Provided data

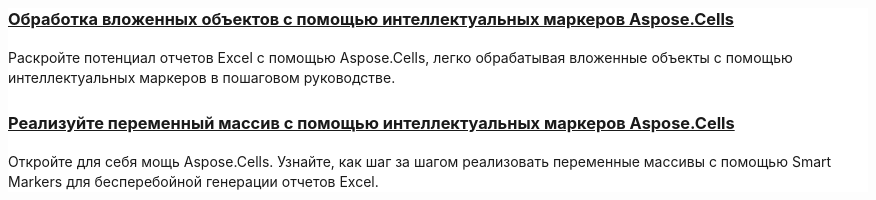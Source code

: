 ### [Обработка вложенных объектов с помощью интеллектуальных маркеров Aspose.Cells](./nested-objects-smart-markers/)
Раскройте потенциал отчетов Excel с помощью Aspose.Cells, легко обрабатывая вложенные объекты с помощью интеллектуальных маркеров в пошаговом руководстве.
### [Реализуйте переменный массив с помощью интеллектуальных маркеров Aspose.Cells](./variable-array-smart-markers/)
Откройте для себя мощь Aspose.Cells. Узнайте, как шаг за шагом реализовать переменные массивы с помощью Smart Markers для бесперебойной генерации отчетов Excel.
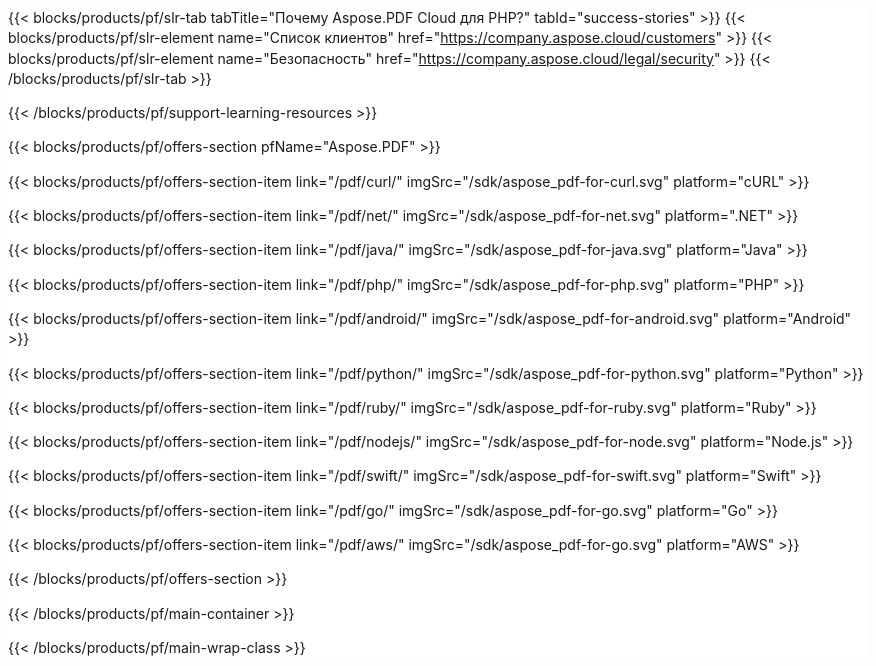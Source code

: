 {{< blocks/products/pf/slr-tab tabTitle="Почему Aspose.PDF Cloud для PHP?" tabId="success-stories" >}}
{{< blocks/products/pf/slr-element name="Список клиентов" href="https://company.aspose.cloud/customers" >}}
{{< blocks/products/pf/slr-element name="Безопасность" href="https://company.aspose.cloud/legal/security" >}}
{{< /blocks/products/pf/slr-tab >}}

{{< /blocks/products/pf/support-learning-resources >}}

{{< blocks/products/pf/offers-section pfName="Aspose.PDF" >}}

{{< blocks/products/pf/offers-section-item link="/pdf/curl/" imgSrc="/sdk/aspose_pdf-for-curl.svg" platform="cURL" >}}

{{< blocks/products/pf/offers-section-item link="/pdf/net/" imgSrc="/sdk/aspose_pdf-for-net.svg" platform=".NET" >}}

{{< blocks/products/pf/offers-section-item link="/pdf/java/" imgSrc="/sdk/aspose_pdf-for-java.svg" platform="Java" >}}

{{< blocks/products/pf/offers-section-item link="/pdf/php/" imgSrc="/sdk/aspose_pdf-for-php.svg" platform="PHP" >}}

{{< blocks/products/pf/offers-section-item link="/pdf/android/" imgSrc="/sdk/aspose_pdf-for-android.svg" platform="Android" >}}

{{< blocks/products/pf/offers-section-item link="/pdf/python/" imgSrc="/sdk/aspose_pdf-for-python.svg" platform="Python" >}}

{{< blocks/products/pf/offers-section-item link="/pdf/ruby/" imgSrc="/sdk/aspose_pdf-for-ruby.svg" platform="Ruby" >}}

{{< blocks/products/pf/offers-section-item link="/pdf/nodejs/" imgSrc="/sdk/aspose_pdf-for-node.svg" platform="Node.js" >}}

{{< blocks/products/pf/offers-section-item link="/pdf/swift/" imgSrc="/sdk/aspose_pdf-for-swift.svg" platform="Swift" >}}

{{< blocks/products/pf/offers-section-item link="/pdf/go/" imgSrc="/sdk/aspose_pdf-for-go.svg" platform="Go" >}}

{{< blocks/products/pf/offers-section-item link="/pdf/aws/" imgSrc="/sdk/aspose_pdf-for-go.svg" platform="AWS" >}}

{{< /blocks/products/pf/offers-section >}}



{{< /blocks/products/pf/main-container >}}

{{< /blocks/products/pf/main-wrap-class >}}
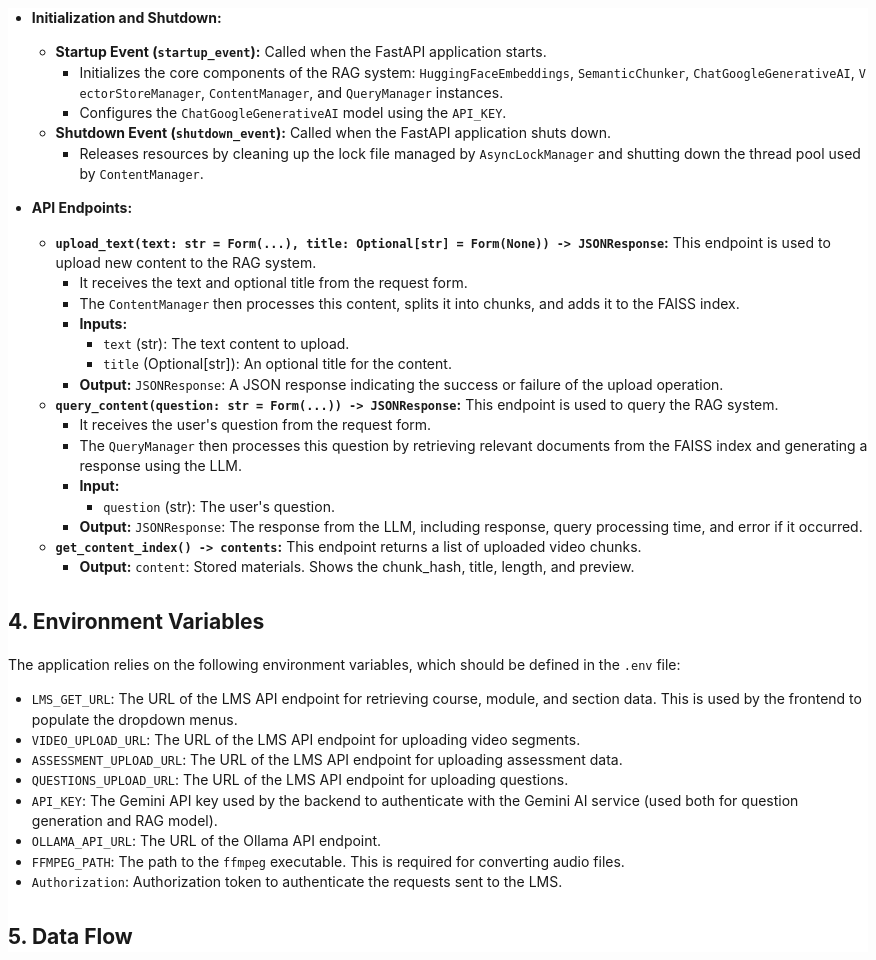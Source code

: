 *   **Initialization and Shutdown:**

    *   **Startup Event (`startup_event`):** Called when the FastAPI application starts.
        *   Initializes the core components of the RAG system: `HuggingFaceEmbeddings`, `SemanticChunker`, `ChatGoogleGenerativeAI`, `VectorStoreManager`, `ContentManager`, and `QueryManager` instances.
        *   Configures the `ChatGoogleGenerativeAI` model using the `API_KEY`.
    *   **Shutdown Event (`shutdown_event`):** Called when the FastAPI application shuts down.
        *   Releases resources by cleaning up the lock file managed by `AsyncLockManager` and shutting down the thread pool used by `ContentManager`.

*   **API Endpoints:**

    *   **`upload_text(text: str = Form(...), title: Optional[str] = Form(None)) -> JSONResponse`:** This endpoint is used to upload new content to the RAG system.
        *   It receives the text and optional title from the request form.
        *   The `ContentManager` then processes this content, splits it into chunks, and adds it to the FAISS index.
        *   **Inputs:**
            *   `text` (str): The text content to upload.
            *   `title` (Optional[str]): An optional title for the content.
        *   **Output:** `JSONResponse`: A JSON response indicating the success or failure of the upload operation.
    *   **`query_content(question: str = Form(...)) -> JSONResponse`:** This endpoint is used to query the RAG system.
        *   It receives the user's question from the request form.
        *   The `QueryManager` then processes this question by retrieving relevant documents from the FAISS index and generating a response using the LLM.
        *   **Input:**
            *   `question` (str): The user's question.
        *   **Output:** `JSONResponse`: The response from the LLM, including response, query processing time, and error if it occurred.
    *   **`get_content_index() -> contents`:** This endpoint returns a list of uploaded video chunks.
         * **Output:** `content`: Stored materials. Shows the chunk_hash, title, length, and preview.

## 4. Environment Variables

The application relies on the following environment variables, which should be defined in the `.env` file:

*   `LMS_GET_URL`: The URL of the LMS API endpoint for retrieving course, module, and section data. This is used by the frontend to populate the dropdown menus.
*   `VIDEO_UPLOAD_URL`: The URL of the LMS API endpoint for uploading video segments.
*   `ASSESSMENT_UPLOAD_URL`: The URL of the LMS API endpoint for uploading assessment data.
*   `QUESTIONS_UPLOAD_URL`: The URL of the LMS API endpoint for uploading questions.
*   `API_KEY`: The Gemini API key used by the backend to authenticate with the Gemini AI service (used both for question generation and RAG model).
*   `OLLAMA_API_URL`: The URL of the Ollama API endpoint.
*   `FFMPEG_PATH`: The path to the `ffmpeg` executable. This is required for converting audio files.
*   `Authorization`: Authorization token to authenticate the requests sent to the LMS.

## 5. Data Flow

Exercise requirements
Only the lines from the one with "if it occurred." through the end of the data should be printed, each exactly as it appears.

Answer box
        *   **Output:** `JSONResponse`: The response from the LLM, including response, query processing time, and error if it occurred.
    *   **`get_content_index() -> contents`:** This endpoint returns a list of uploaded video chunks.
         * **Output:** `content`: Stored materials. Shows the chunk_hash, title, length, and preview.

## 4. Environment Variables

The application relies on the following environment variables, which should be defined in the `.env` file:

*   `LMS_GET_URL`: The URL of the LMS API endpoint for retrieving course, module, and section data. This is used by the frontend to populate the dropdown menus.
*   `VIDEO_UPLOAD_URL`: The URL of the LMS API endpoint for uploading video segments.
*   `ASSESSMENT_UPLOAD_URL`: The URL of the LMS API endpoint for uploading assessment data.
*   `QUESTIONS_UPLOAD_URL`: The URL of the LMS API endpoint for uploading questions.
*   `API_KEY`: The Gemini API key used by the backend to authenticate with the Gemini AI service (used both for question generation and RAG model).
*   `OLLAMA_API_URL`: The URL of the Ollama API endpoint.
*   `FFMPEG_PATH`: The path to the `ffmpeg` executable. This is required for converting audio files.
*   `Authorization`: Authorization token to authenticate the requests sent to the LMS.

## 5. Data Flow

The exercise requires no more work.